++++ Record excerpts ++++
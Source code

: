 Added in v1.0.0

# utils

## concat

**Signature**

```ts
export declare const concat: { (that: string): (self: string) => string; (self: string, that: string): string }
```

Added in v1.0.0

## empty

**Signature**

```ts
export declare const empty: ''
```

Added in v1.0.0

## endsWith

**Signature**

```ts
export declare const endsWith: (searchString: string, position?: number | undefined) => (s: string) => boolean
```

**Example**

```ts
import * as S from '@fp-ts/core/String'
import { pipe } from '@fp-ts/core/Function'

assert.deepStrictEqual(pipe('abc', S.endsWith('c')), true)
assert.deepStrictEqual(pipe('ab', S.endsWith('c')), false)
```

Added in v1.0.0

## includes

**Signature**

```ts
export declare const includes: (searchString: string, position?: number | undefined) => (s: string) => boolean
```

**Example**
++++
++++ Record excerpts ++++
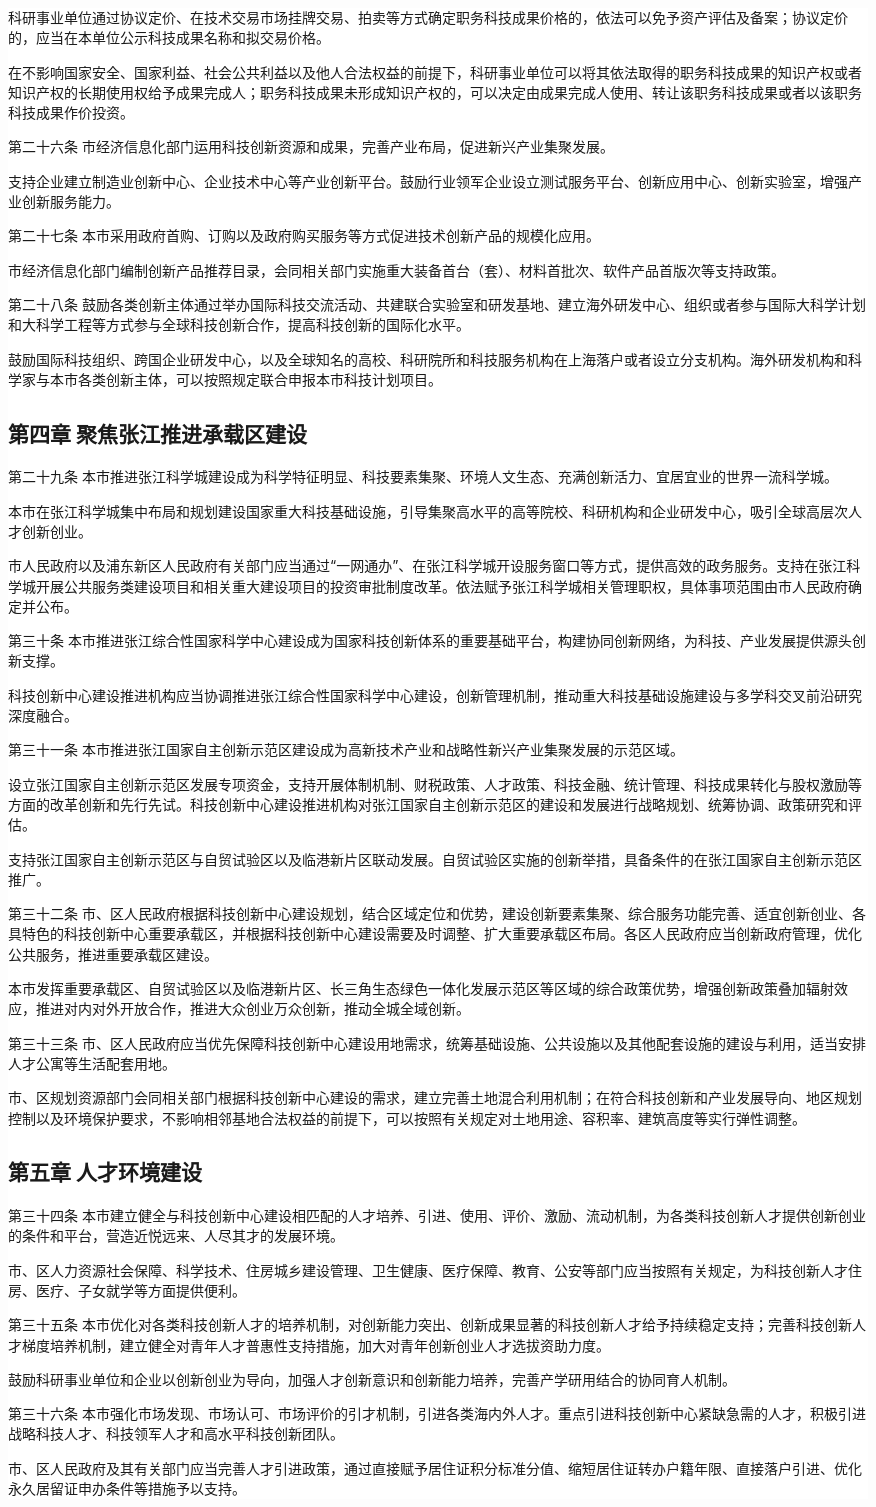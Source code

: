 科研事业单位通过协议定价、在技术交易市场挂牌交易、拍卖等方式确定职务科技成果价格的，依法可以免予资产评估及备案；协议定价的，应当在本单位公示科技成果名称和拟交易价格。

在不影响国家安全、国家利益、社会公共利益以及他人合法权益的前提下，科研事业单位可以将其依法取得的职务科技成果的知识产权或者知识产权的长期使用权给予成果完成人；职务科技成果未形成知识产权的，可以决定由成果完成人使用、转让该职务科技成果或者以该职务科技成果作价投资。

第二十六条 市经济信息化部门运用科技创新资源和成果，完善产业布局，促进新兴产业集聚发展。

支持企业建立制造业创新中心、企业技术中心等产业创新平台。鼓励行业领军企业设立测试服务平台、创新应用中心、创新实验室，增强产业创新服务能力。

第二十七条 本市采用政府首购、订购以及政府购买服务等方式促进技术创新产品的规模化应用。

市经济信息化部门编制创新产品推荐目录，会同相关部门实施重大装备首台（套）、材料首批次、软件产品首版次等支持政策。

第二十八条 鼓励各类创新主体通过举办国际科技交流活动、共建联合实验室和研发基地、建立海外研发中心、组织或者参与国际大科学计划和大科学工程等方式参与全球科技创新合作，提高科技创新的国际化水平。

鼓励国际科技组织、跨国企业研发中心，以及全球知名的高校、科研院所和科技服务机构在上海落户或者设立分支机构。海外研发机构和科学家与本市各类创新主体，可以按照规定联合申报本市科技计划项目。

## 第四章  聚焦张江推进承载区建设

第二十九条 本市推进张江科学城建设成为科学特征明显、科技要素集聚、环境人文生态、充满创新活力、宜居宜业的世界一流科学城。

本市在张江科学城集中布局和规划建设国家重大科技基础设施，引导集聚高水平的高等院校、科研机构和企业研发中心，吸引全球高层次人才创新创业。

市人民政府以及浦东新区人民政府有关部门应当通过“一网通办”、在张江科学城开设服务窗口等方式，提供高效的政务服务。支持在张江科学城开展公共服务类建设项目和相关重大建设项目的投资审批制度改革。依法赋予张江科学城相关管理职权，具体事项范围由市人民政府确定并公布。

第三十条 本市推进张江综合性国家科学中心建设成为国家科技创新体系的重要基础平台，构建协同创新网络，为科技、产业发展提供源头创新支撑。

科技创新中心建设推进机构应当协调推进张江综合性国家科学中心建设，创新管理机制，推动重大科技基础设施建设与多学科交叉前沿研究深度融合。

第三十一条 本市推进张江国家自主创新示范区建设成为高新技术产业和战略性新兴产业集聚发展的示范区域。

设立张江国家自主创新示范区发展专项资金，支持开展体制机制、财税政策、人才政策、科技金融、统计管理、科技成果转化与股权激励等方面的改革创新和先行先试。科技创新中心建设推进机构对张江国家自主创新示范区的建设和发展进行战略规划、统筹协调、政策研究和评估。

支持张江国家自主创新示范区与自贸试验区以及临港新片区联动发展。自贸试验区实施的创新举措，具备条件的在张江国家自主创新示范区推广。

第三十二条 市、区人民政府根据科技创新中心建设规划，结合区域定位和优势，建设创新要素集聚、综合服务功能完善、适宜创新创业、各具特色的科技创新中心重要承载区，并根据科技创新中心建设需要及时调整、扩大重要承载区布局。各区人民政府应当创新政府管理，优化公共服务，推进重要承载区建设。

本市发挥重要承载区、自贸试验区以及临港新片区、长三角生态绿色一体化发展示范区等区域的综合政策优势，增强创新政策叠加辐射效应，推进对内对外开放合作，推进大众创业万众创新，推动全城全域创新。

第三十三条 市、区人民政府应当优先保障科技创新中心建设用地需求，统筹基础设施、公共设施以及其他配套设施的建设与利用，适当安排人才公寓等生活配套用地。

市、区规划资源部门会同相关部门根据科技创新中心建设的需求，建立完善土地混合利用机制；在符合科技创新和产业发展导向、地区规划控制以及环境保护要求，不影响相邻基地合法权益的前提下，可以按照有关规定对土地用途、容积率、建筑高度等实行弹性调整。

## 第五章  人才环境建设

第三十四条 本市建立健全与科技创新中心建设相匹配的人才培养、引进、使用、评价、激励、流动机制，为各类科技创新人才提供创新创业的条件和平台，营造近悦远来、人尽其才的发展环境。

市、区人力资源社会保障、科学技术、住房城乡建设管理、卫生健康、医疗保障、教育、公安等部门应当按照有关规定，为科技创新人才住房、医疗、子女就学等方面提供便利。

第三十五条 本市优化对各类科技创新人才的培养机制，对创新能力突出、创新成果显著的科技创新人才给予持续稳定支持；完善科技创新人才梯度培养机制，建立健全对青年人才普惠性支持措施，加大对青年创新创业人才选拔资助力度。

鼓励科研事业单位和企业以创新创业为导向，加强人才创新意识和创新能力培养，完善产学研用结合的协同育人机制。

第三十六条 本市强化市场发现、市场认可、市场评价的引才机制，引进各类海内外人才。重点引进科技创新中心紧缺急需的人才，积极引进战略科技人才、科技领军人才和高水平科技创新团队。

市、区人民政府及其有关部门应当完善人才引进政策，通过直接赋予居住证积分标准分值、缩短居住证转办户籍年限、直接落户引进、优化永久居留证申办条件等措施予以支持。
++++
++++ Record excerpts ++++
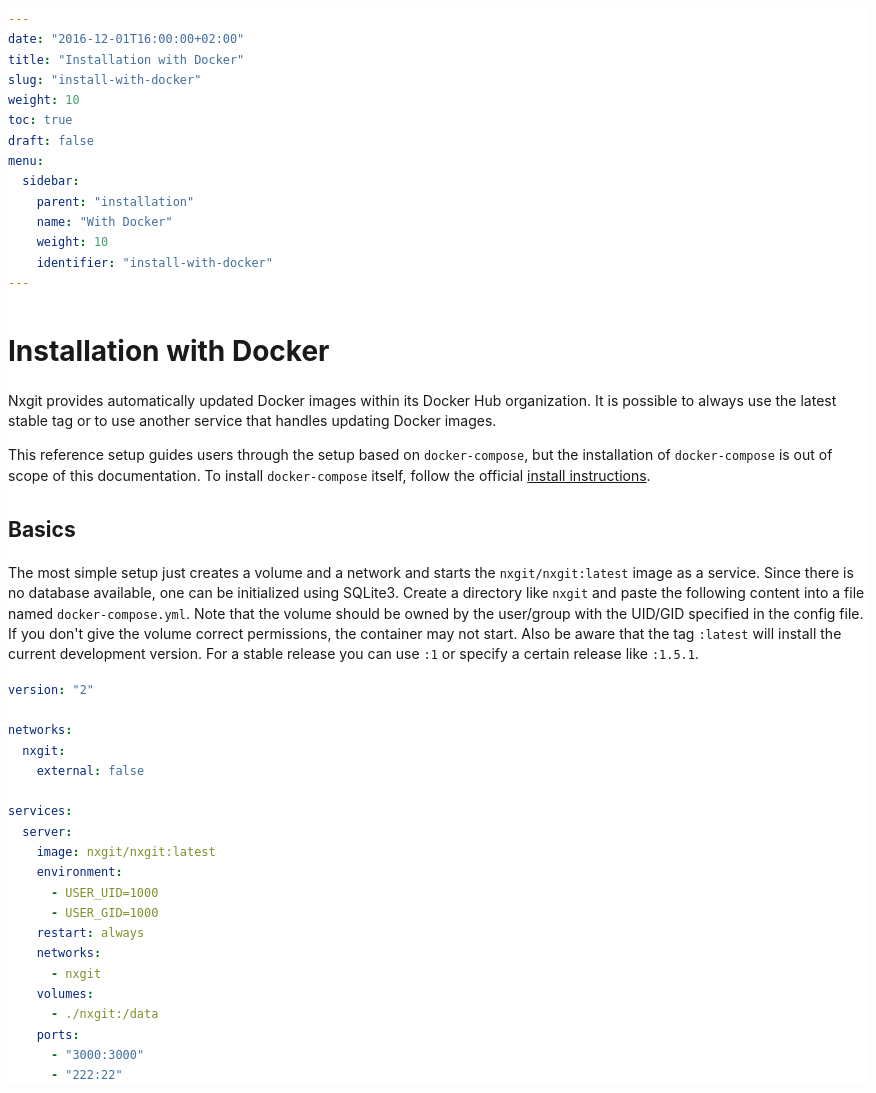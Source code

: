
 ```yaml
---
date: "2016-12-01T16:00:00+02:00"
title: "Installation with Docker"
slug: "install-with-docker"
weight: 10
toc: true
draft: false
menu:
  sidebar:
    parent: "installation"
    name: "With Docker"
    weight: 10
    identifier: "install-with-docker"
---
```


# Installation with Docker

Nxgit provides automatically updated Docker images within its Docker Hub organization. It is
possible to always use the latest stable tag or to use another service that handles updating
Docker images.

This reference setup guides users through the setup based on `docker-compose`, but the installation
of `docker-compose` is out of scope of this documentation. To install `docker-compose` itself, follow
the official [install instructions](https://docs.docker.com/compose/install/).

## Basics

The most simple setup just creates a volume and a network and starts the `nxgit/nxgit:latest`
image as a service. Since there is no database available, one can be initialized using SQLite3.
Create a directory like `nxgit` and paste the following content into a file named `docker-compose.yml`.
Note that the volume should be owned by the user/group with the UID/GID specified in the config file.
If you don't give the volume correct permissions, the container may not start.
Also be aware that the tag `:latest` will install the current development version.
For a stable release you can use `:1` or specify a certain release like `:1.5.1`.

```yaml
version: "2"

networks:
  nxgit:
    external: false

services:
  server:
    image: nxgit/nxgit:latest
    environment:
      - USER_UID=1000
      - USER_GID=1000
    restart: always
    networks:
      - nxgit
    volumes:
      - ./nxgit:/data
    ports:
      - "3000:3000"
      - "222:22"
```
++++
• **What the exercise asks**:
Take every line from the data above that holds "stable" and copy it out.

• **Your response**:
possible to always use the latest stable tag or to use another service that handles updating
For a stable release you can use `:1` or specify a certain release like `:1.5.1`.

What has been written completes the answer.